1980年代後半から体調を崩し、1994年脳卒中に倒れ永眠。享年、83才。
ジーン・ケリーとフレッド・アステア
ジーン・ケリーとフレッド・アステア。どっちが踊りがうまいか。どっちが好きか。ミュージカル好きなら必ず自問自答!?してしまうクエスチョンですが。
2人はライバルだなんて見方もできるけど、フレッド・アステアはジーン・ケリーより13歳年上。
ジーン・ケリーが映画界入りしたころ、、フレッド・アステアは第一の黄金期を終えたところ。ジンジャー・ロジャース(Ginger Rogers 1911-1995)とのアメリカの歴史に残るダンシングカップルの珠玉のダンス映画を次々世に送り出した、偉大すぎる先達だった。
ジーン・ケリーにしてみれば、雲の上の人。フレッド・アステアにしてみればポッと出の新人。
そしてジーン・ケリーは実績を積み重ね、瞬く間に頭角を現す。「ジーグフェルド・フォーリーズ」で共演できた時なんて、天にも昇る気持ちだったに違いない。ダンスの神様と一緒なんだもの。
もちろん、心の奥底には「フレッド・アステアを超えたい」の深層心理は絶対あったと思う。

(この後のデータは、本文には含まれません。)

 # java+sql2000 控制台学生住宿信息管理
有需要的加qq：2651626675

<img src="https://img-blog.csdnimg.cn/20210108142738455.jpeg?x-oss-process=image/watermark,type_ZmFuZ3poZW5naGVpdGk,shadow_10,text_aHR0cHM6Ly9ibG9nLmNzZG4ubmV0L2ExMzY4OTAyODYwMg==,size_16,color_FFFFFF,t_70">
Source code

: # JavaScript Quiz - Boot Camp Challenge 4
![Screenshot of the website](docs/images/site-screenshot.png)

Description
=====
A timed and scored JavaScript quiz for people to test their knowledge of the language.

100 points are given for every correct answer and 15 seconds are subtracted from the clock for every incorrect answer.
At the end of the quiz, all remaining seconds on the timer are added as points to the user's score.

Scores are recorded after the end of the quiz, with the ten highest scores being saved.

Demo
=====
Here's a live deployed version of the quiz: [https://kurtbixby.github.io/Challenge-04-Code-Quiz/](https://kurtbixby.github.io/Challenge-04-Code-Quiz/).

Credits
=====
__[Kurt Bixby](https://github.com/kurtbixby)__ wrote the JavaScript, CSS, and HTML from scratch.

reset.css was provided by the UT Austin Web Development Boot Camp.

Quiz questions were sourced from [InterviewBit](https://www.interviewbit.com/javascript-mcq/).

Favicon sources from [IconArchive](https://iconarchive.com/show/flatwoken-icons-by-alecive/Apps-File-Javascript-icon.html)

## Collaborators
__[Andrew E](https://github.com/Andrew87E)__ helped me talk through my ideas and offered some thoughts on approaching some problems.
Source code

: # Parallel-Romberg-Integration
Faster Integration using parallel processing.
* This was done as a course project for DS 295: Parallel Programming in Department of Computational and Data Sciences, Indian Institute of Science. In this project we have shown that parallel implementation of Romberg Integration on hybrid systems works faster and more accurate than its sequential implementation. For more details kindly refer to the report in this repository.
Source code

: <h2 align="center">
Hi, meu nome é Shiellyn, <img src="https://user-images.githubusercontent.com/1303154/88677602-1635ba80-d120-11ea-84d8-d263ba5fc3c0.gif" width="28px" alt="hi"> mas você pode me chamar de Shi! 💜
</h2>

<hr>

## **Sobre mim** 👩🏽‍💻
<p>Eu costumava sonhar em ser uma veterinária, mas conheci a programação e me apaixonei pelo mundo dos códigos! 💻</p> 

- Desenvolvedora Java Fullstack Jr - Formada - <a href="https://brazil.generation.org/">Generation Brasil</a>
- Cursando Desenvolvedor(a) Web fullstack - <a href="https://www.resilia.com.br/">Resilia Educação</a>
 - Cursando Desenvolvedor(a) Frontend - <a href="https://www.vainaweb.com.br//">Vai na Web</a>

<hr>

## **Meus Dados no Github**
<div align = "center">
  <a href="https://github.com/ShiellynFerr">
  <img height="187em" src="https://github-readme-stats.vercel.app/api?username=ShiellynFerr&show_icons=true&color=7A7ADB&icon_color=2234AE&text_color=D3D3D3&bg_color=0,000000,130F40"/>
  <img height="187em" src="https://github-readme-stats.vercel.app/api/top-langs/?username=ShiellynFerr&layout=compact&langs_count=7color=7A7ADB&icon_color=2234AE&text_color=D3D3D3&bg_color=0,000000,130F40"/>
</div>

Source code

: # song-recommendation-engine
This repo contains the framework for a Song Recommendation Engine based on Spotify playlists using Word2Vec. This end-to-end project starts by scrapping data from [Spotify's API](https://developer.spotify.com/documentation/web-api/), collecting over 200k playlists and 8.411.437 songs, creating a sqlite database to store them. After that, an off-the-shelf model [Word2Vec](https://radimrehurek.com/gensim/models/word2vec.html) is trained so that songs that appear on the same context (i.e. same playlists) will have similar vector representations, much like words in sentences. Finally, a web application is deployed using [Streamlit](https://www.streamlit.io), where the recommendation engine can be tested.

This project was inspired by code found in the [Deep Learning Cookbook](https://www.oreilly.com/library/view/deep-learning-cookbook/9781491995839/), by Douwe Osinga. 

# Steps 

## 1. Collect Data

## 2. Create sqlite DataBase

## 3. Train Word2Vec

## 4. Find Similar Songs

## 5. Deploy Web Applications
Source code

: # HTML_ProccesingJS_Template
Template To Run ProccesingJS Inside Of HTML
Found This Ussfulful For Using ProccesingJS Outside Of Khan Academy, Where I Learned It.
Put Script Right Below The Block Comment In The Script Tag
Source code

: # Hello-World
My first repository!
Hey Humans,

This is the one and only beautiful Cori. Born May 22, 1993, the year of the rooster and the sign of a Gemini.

そしてダンスの正統派はどこまでもアステア。気品と洗練と優雅。わかっている。
「映画でのダンスの歴史はアステアで始まる。」
「記憶されるただ1人のダンサーである。」
ジーン・ケリーのアステア礼賛の言葉です。
でも、自分のキャラクターではない。合わない。もはじめからわかっていたはず。
もっと、違うイメージを。もっと、別の境地を。
それが、土砂降りの雨の中、夜の通りで街灯に飛びつき、水たまりに足を突っ込んでバシャバシャ水しぶきをあげ、恋の歓喜を歌い上げるスタイルであり。
可愛い女の子に笑いかけられて、どぎまぎしてしまう表情と、全身のバネのようにしなるダンス。と響き渡るオーケストラの響きと大人数の群舞。
フレッド・アステアは遅れてきた天才の後輩の姿と、独創的なアイディアと繰り広げられた新しい時代のダンスに目を見張り、注目したはずです。
「多芸であり、クリエイティブであり、オリジナリティがあった。映画表現の裾野を広げた。」
と語り、頼もしく感じ、一目置いたことは間違いないでしょう。
ジーン・ケリーの人となりと私生活
映画入りする前、ブロードウェイでも製作・振付にかかわっている。大学を出ているし、流暢にフランス語を話すインテリ。
映画のキャリアのはじめのころから振付師が気に喰わないから変えてくれと大プロデューサー、アーサー・フリードに訴えたりする。(ジーン・ケリーの才能を見通したフリードはジーン・ケリーの要求を呑んだ)
映画界入り当初のころ、ジーン・ケリーの評価は
「何にでも噛みつく、ラジカルな規格はずれの変わりダネ」
だったという。
徹底的なこだわりと強情さは、後に「完璧主義者」と名を変え、数々の名シーンがうまれた。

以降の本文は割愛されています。